Sesampai di rumah. Dewa sudah meletakkan dispenser baru di sebelah kulkas si dapur. Beberapa benda elektronik lain yang entah apa langsung masuk ke kamar dia. Libby sedang mencoba gaun barunya di kamar Rhea sementara Rhea sendiri asyik membuka-buka Chic Magazine edisi terbarunya.

“Cantik nggak, Rhe?” tanya Libby sambil memandang bayangannya di cermin dalam balutan blus warna peach berlengan pendek dengan aksen payet cantik di leher dan bagian bawah.

“Aku lebih suka Accent putih yang di Centro tadi, sih”

“Terlalu simple ah. Bagusan ini”

“Hmmm… ya udah.” Jawab Rhea cuek. Matanya masih menatap majalah di tangannya, ada artikel menarik tentang liburan ke Bunaken yang membuatnya enggan memalingkan wajahnya. Baru setelah ponselnya berbunyi, memaksanya mengalihkan pandangan matanya pada tas hitam di sudut tempat tidur .

“Nomor siapa nih?” tanya Rhea pada dirinya sendiri setelah melihat deretan angkat tak dia kenal di LCD ponselnya.

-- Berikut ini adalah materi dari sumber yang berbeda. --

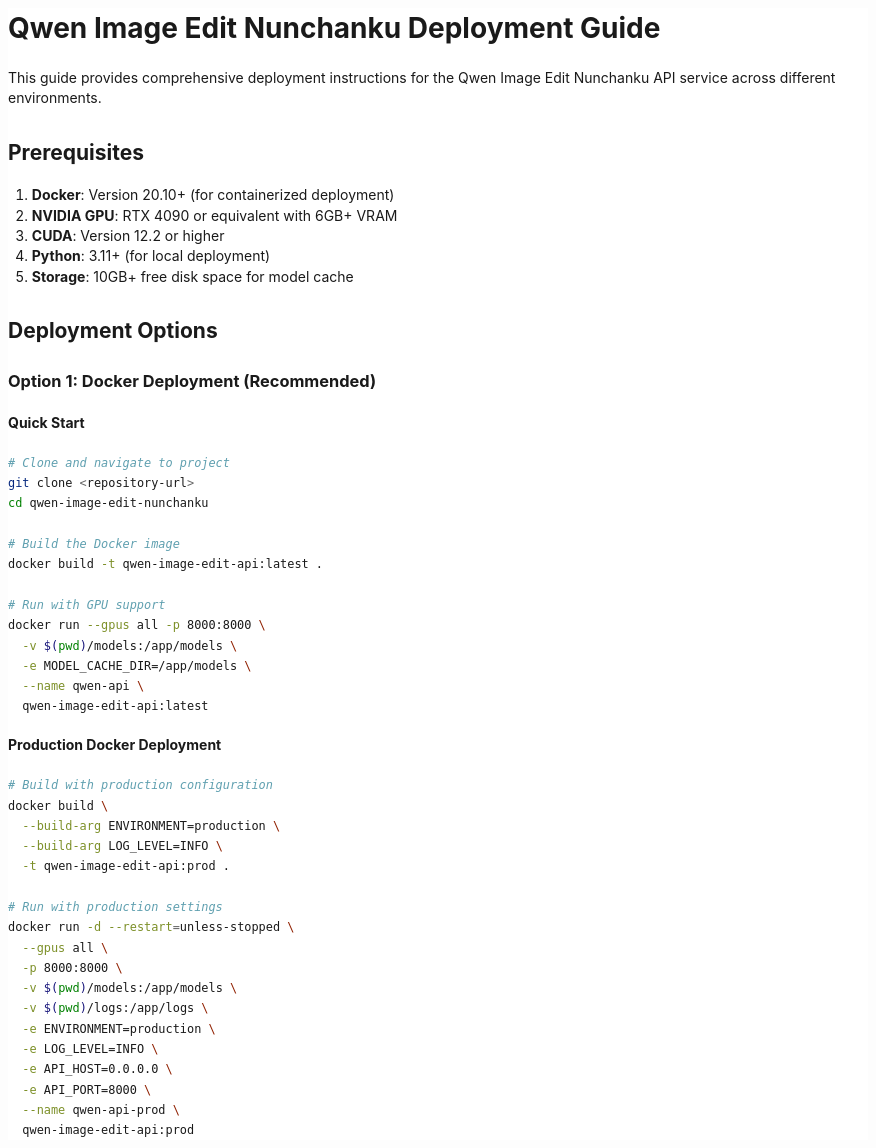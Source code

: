 # Qwen Image Edit Nunchanku Deployment Guide

This guide provides comprehensive deployment instructions for the Qwen Image Edit Nunchanku API service across different environments.

## Prerequisites

1. **Docker**: Version 20.10+ (for containerized deployment)
2. **NVIDIA GPU**: RTX 4090 or equivalent with 6GB+ VRAM
3. **CUDA**: Version 12.2 or higher
4. **Python**: 3.11+ (for local deployment)
5. **Storage**: 10GB+ free disk space for model cache

## Deployment Options

### Option 1: Docker Deployment (Recommended)

#### Quick Start

```bash
# Clone and navigate to project
git clone <repository-url>
cd qwen-image-edit-nunchanku

# Build the Docker image
docker build -t qwen-image-edit-api:latest .

# Run with GPU support
docker run --gpus all -p 8000:8000 \
  -v $(pwd)/models:/app/models \
  -e MODEL_CACHE_DIR=/app/models \
  --name qwen-api \
  qwen-image-edit-api:latest
```

#### Production Docker Deployment

```bash
# Build with production configuration
docker build \
  --build-arg ENVIRONMENT=production \
  --build-arg LOG_LEVEL=INFO \
  -t qwen-image-edit-api:prod .

# Run with production settings
docker run -d --restart=unless-stopped \
  --gpus all \
  -p 8000:8000 \
  -v $(pwd)/models:/app/models \
  -v $(pwd)/logs:/app/logs \
  -e ENVIRONMENT=production \
  -e LOG_LEVEL=INFO \
  -e API_HOST=0.0.0.0 \
  -e API_PORT=8000 \
  --name qwen-api-prod \
  qwen-image-edit-api:prod
```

“Halo.” Rhea menjawab juga nomor tak dikenal itu.

“…”

Yap. Siapa di sana?”

“…”

“Mmmm… Dian? Hei, Yan!” Rhea setengah berteriak. Libby menoleh ke arahnya dengan ekspresi kenapa-nih-anak yang ditandai dengan kerutan di tengah-tengah kedua alisnya, tapi kemudian menatap kembali bayangannya di cermin dengan baju barunya.

“…”

“Udah di rumah nih. Pasti dapet nomorku dari Indra ya?”

“…”

“Maksudnya?”

“…”

Tiba-tiba terjadi perubahan pada tekstur muka Rhea yang semula ceria dengan tarikan menyamping pada kedua sudut bibirnya, sekarang bibir itu perlahan mengerucut, disertai penggembungan di kedua pipi, alis mata kanan dan kiri bagaikan kutub magnet utara dan selatan yang tarik-menarik. Tetapi tak lama kemudian ada tarikan ke atas di sudut bibit membentuk ekspresi jijik. Libby yang melihat perubahan ekspresi pada Rhea menjadi tertarik untuk mengetahui ada apa sebenarnya.

Libby mendekati Rhea dan membentuk gerakan bibir tanpa suara yang dipahami Rhea sebagai kata ‘SIAPA?’. Rhea hanya menjawabnya dengan mengangkat kedua bahu sambil mencibir.

“Hei, dengar ya!!” Libby langsung menangkap kalau Rhea marah.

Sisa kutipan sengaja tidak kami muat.